If you want a brainless thriller, then fine, Tess has written one. But really, it's so formulaic and by-the-numbers, I imagine she could write this while driving down the interstate, juggling chainsaws and calculating Pi to 3,000 decimal places. Judging by this book, maybe she did.



4 out of 5 stars Another good book from Gerritsen   August 4, 2007
 3 out of 4 found this review helpful

I'm fairly new to Tess Gerritsen having read only 3 other of her books before this one. This book should only be read if you have read The Surgeon beforehand. This is a very good book and flows very easily and is hard to put down which is what ive come to expect from Gerritsen.
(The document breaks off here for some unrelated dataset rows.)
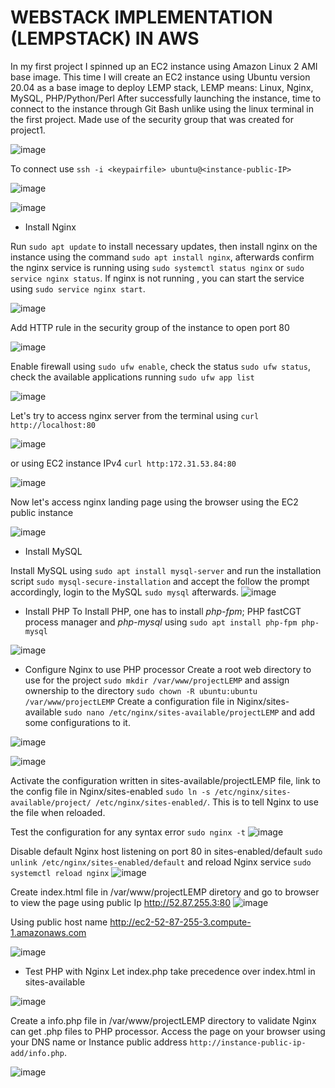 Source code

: # WEBSTACK IMPLEMENTATION (LEMPSTACK) IN AWS
In my first project I spinned up an EC2 instance using Amazon Linux 2 AMI base image. This time I will create an EC2 instance using Ubuntu version 20.04 as a base image to deploy LEMP stack, LEMP means: Linux, Nginx, MySQL, PHP/Python/Perl
After successfully launching the instance, time to connect to the instance through Git Bash unlike using the linux terminal in the first project. Made use of the security group that was created for project1.

![image](https://user-images.githubusercontent.com/20463821/113768678-03946c00-9718-11eb-837d-4ed0cf477cc3.png) 

To connect use `ssh -i <keypairfile> ubuntu@<instance-public-IP>` 

![image](https://user-images.githubusercontent.com/20463821/113774150-ced7e300-971e-11eb-8d3c-3ca13167d691.png)

![image](https://user-images.githubusercontent.com/20463821/113767979-3427d600-9717-11eb-8ad5-1e0706f5d98d.png)

- Install Nginx

Run `sudo apt update` to install necessary updates, then install nginx on the instance using the command `sudo apt install nginx`, afterwards confirm the nginx service is running using `sudo systemctl status nginx` or `sudo service nginx status`. If nginx is not running , you can start the service using `sudo service nginx start`.

![image](https://user-images.githubusercontent.com/20463821/113775819-25462100-9721-11eb-837e-b098043c0a64.png)

Add HTTP rule in the security group of the instance to open port 80 

![image](https://user-images.githubusercontent.com/20463821/113776872-48bd9b80-9722-11eb-80fd-45eccc29dc78.png)

Enable firewall using `sudo ufw enable`, check the status `sudo ufw status`, check the available applications running `sudo ufw app list`

![image](https://user-images.githubusercontent.com/20463821/113779333-79530480-9725-11eb-80ca-9ebbdfa0db51.png)

Let's try to access nginx server from the terminal using `curl http://localhost:80` 

![image](https://user-images.githubusercontent.com/20463821/113777457-03e63480-9723-11eb-9b0d-4aac43c7d99a.png)

or using EC2 instance IPv4 `curl http:172.31.53.84:80`

![image](https://user-images.githubusercontent.com/20463821/113778021-c9c96280-9723-11eb-90b2-e2e7e3a50840.png)

Now let's access nginx landing page using the browser using the EC2 public instance

![image](https://user-images.githubusercontent.com/20463821/116458055-10f6cf00-a85c-11eb-8b09-b3c28a135d75.png)

- Install MySQL

Install MySQL using `sudo apt install mysql-server` and run the installation script  `sudo mysql-secure-installation` and accept the follow the prompt accordingly, login to the MySQL `sudo mysql` afterwards.
![image](https://user-images.githubusercontent.com/20463821/116459000-2f10ff00-a85d-11eb-9614-1f4418928600.png)

- Install PHP
To Install PHP, one has to install *php-fpm*; PHP fastCGT process manager and *php-mysql* using `sudo apt install php-fpm php-mysql`

![image](https://user-images.githubusercontent.com/20463821/116460180-a7c48b00-a85e-11eb-8553-ace02ec35d52.png)

- Configure Nginx to use PHP processor
Create a root web directory to use for the project `sudo mkdir /var/www/projectLEMP` and assign ownership to the directory `sudo chown -R ubuntu:ubuntu /var/www/projectLEMP`
Create a configuration file in Niginx/sites-available `sudo nano /etc/nginx/sites-available/projectLEMP` and add some configurations to it.

![image](https://user-images.githubusercontent.com/20463821/116462682-a21c7480-a861-11eb-9dda-775cf46aec76.png)

![image](https://user-images.githubusercontent.com/20463821/116462724-b496ae00-a861-11eb-9501-d7ec661edf88.png)

Activate the configuration written in sites-available/projectLEMP file, link to the config file in Nginx/sites-enabled `sudo ln -s /etc/nginx/sites-available/project/ /etc/nginx/sites-enabled/`. This is to tell Nginx to use the file when reloaded.

Test the configuration for any syntax error `sudo nginx -t`
![image](https://user-images.githubusercontent.com/20463821/116463245-61712b00-a862-11eb-9108-614b5c1b8dff.png)

Disable default Nginx host listening on port 80 in sites-enabled/default `sudo unlink /etc/nginx/sites-enabled/default` and reload Nginx service `sudo systemctl reload nginx` 
![image](https://user-images.githubusercontent.com/20463821/116467005-1d345980-a867-11eb-85f7-8cce73255fbc.png)

Create index.html file in /var/www/projectLEMP diretory and go to browser to view the page using public Ip http://52.87.255.3:80
![image](https://user-images.githubusercontent.com/20463821/116470559-7e5e2c00-a86b-11eb-85bc-f70a332787b2.png)


Using public host name http://ec2-52-87-255-3.compute-1.amazonaws.com

![image](https://user-images.githubusercontent.com/20463821/116468725-20304980-a869-11eb-9c90-91aa1c0bd376.png)

- Test PHP with Nginx
Let index.php take precedence over index.html in sites-available

![image](https://user-images.githubusercontent.com/20463821/116470000-c2046600-a86a-11eb-911f-21f1f84ce671.png)

Create a info.php file in /var/www/projectLEMP directory to validate Nginx can get .php files to PHP processor. Access the page on your browser using your DNS name or Instance public address `http://instance-public-ip-add/info.php`.

![image](https://user-images.githubusercontent.com/20463821/116470692-abaada00-a86b-11eb-9355-37fc611504e2.png)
It's better than the Surgeon but not as good as her phenomenal Vanish.


4 out of 5 stars Not as good as The Surgeon....but not bad either   June 3, 2007
 7 out of 7 found this review helpful

I'm new to Tess Gerritsen but did my homework before I started on her books to make sure I read them in sequence as I dove straight into Karin Slaughter and it drove me nuts not knowing the history.

The Apprentice is definitely a continuation of The Surgeon as we team up once again with Detective Jane Rizzoli as yet another killer is one the loose in Boston. This killer has some of the same characteristics of The Surgeon, a case which has scarred Rizzoli both physically and mentally. The similarities beg the question - "could a killer who she put behind bars be teaching his tricks of the trade to somebody new?".

The book itself is not quite as page-turning as The Surgeon but I think that may be because The Surgeon didn't focus on any one character and kept you going from several different perspectives whereas The Apprentice is focused mainly on Rizzoli and the killers. I have to admit that I didn't warm to Rizzoli in The Surgeon and I still don't think she's a particularly likeable character in The Apprentice but I'm warming to her slowly. The Apprentice is still a cracking story and will keep you engrossed but the ending is slightly rushed. I'm still looking forward to the next installment however.